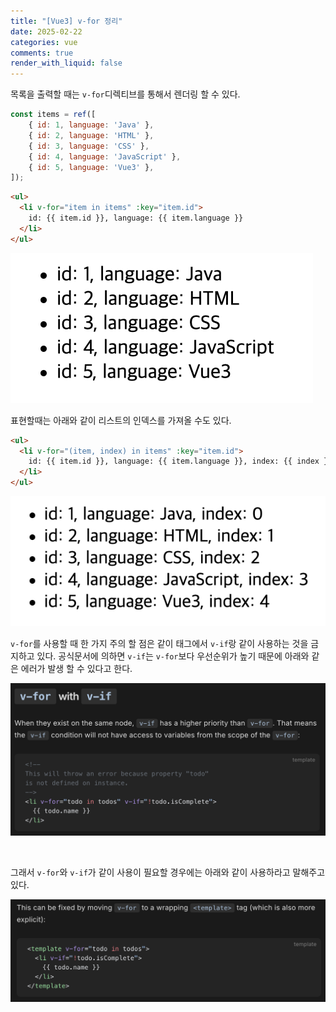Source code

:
 ```yaml
---
title: "[Vue3] v-for 정리"
date: 2025-02-22
categories: vue
comments: true
render_with_liquid: false
---
```


목록을 출력할 때는 `v-for`디렉티브를 통해서 렌더링 할 수 있다.
```javascript
const items = ref([
	{ id: 1, language: 'Java' },
	{ id: 2, language: 'HTML' },
	{ id: 3, language: 'CSS' },
	{ id: 4, language: 'JavaScript' },
	{ id: 5, language: 'Vue3' },
]);
```
```html
<ul>
  <li v-for="item in items" :key="item.id">
    id: {{ item.id }}, language: {{ item.language }}
  </li>
</ul>
```
<p>
  <img src="/assets/images/language/vue/v-for/1.png">
</p>

표현할때는 아래와 같이 리스트의 인덱스를 가져올 수도 있다.
```html
<ul>
  <li v-for="(item, index) in items" :key="item.id">
    id: {{ item.id }}, language: {{ item.language }}, index: {{ index }}
  </li>
</ul>
```
<p>
  <img src="/assets/images/language/vue/v-for/2.png">
</p>

`v-for`를 사용할 때 한 가지 주의 할 점은 같이 태그에서 `v-if`랑 같이 사용하는 것을 금지하고 있다. 공식문서에 의하면 `v-if`는 `v-for`보다 우선순위가 높기 때문에 아래와 같은 에러가 발생 할 수 있다고 한다.
<p style="width: 100%">
  <img src="/assets/images/language/vue/v-for/3.png">
</p>

<br />

그래서 `v-for`와 `v-if`가 같이 사용이 필요할 경우에는 아래와 같이 사용하라고 말해주고 있다.
<p style="width: 100%">
  <img src="/assets/images/language/vue/v-for/4.png">
</p>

» Exercise instructions
In the data above, find each line that uses the string "index". Copy it.

» Answer box
  <li v-for="(item, index) in items" :key="item.id">
    id: {{ item.id }}, language: {{ item.language }}, index: {{ index }}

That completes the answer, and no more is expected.